Internal watchdog says Mueller’s probe had flaws, but that investigators largely played by the book

James Reinl   | 09.12.2019
Trump-Russia FBI inquiry was imperfect: report


The U.S. Justice Department’s internal monitor has criticized aspects of an FBI probe into President Donald Trump’s alleged election-fixing collusion with Russia but found that the agency did not operate with political motives.

A copy of the long-awaited report by Inspector General Michael Horowitz was released by the Washington Post daily on Monday. In it, Horowitz described a series of “basic and fundamental” mistakes made by inspectors on the case.

“We identified at least 17 significant errors or omissions,” in the handling of applications made by FBI investigators under the so-called Foreign Intelligence Surveillance Act (FISA), Horowitz said in the 476-page document.

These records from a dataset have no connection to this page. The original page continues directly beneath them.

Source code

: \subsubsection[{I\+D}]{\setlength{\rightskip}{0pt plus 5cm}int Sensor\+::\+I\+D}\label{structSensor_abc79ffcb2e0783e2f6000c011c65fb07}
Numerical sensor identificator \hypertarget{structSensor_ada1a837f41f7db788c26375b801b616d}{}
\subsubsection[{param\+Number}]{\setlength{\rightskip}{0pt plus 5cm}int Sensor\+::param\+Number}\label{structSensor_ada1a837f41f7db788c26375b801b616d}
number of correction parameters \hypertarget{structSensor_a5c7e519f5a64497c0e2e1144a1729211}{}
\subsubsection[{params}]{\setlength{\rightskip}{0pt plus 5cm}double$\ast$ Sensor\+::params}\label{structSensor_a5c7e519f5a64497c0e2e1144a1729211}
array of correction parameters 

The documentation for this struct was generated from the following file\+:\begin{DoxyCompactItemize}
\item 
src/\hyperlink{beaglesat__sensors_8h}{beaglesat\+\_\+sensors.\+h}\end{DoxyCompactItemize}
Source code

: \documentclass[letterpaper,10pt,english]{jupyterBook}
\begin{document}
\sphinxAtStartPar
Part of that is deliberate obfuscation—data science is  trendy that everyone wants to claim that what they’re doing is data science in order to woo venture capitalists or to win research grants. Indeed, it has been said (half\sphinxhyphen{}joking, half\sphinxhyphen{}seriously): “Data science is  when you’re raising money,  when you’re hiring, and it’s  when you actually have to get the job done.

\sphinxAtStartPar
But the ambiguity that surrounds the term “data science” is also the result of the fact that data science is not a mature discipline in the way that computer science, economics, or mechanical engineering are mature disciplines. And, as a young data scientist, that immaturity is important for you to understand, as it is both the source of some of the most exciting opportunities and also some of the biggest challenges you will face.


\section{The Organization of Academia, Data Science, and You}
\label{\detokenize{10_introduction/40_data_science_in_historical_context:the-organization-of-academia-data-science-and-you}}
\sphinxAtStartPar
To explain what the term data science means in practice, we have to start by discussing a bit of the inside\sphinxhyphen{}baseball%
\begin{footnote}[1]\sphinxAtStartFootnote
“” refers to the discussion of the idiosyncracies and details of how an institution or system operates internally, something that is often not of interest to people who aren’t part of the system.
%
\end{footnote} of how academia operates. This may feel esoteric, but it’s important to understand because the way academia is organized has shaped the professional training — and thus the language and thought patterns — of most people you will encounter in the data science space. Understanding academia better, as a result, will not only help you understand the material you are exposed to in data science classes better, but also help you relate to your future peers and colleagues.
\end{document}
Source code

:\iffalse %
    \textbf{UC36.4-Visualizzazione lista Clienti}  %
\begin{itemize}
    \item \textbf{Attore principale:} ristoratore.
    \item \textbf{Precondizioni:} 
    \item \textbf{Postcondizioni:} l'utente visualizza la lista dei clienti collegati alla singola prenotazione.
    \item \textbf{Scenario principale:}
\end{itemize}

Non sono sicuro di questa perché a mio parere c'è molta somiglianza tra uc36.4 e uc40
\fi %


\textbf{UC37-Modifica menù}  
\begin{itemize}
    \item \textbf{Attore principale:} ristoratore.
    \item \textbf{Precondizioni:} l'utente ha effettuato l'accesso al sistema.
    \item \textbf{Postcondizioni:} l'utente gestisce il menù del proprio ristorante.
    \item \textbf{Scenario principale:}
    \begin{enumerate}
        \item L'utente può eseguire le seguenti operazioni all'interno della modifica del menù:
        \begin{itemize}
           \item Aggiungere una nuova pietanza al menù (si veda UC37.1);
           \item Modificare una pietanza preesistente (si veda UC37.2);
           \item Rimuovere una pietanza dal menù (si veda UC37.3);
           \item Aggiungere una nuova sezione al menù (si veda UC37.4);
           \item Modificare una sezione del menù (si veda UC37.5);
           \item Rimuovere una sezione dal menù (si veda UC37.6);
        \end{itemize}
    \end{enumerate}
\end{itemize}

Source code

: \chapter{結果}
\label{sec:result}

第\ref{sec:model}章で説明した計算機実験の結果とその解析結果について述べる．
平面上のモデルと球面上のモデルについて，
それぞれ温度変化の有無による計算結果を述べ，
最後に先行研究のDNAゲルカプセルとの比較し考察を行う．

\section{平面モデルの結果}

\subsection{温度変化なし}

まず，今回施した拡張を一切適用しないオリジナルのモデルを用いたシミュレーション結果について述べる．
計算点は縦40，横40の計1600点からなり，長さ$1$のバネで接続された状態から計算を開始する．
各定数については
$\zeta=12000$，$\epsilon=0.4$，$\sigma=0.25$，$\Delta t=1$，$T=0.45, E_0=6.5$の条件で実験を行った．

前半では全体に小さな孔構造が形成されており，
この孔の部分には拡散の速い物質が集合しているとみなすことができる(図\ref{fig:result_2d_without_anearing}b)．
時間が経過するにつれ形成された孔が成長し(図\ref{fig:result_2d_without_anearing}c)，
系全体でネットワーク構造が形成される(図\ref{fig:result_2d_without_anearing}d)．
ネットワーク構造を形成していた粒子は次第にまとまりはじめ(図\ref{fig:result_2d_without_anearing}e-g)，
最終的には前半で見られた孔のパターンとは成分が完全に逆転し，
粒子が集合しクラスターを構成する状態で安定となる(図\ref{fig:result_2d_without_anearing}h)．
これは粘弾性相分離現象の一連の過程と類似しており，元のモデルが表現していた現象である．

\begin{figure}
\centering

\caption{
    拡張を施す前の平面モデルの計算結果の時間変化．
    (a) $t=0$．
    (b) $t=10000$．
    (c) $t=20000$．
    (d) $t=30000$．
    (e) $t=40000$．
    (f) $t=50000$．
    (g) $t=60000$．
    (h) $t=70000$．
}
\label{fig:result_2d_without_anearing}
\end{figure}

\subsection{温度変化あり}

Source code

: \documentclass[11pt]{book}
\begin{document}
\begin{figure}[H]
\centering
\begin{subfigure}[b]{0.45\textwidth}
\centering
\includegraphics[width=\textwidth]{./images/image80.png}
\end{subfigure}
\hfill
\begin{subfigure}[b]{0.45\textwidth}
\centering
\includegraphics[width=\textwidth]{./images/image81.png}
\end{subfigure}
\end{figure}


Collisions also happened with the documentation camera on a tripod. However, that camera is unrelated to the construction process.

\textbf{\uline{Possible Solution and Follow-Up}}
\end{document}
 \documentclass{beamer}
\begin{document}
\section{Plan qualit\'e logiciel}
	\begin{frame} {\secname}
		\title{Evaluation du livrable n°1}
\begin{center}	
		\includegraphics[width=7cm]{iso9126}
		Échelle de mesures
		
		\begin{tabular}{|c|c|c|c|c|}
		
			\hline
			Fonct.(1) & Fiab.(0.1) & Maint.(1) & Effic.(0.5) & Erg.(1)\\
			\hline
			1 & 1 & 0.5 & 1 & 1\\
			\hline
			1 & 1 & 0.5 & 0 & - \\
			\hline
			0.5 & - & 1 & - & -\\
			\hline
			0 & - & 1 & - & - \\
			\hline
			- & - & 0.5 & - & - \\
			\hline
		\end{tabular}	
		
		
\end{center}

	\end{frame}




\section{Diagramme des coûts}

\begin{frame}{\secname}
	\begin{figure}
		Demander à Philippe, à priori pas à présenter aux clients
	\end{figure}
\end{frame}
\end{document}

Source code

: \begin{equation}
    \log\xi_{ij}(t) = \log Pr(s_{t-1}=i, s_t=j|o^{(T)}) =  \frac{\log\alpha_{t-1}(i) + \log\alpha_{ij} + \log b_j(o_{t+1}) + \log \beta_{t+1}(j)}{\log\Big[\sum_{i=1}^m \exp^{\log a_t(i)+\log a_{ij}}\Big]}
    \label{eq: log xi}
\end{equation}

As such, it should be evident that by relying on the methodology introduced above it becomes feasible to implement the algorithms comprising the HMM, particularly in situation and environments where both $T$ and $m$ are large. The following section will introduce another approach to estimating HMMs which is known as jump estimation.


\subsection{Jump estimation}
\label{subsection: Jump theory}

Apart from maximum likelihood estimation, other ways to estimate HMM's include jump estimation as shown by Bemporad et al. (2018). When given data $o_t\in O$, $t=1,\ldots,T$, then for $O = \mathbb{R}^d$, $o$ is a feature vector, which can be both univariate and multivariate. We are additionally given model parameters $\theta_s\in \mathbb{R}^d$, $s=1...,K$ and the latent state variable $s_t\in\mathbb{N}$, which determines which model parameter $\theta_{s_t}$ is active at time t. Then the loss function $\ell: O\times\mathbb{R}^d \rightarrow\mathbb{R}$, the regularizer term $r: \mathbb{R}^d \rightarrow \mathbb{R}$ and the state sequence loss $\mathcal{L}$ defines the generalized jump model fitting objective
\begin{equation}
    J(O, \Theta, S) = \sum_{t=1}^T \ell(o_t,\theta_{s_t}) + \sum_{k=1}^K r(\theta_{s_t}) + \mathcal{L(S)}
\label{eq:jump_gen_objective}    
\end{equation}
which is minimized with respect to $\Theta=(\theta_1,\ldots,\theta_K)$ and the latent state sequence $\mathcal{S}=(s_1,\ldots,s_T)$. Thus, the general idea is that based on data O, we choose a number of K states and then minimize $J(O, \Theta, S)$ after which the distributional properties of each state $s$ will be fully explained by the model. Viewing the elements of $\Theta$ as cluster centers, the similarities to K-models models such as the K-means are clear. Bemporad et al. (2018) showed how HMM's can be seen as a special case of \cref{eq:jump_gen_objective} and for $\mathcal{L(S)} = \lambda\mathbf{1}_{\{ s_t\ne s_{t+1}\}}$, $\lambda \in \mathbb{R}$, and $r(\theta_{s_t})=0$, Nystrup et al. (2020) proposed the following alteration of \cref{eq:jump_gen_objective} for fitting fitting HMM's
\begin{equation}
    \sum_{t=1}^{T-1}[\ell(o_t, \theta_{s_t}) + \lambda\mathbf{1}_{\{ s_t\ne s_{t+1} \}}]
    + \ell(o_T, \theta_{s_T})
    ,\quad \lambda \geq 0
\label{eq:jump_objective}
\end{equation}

“While we did not find documentary or testimonial evidence of intentional misconduct on the part of the case agents … we also did not receive satisfactory explanations for the errors or problems we identified,” added Horowitz.

The report is likely to be used by Trump’s defenders, who call the Russia probe a “witch hunt”, and the president’s critics, who say that while Trump was cleared of collusion he had likely tried to block what was a legitimate inquiry.

Attorney General William Barr, an ally of the Republican president, said the report was a work of “critical transparency and accountability” that demonstrated why FBI investigators must be held to the “highest ethical and professional standards”.

“The Inspector General’s report now makes clear that the FBI launched an intrusive investigation of a U.S. presidential campaign on the thinnest of suspicions that, in my view, were insufficient to justify the steps taken,” Barr said in a statement.

“It is also clear that, from its inception, the evidence produced by the investigation was consistently exculpatory. Nevertheless, the investigation and surveillance was pushed forward for the duration of the campaign and deep into President Trump’s administration.”

The FBI investigation into alleged collusion between Trump’s campaign team and Moscow began in mid-2016 when the Republican standard-bearer was up against Democratic candidate Hillary Clinton in the presidential election in November of that year.

Robert Mueller, an ex-FBI chief, took over the special counsel probe in May 2017. Mueller concluded that while Russia had used hacking and propaganda to swing the vote, that Trump campaign contacts with Moscow did not amount to a criminal conspiracy.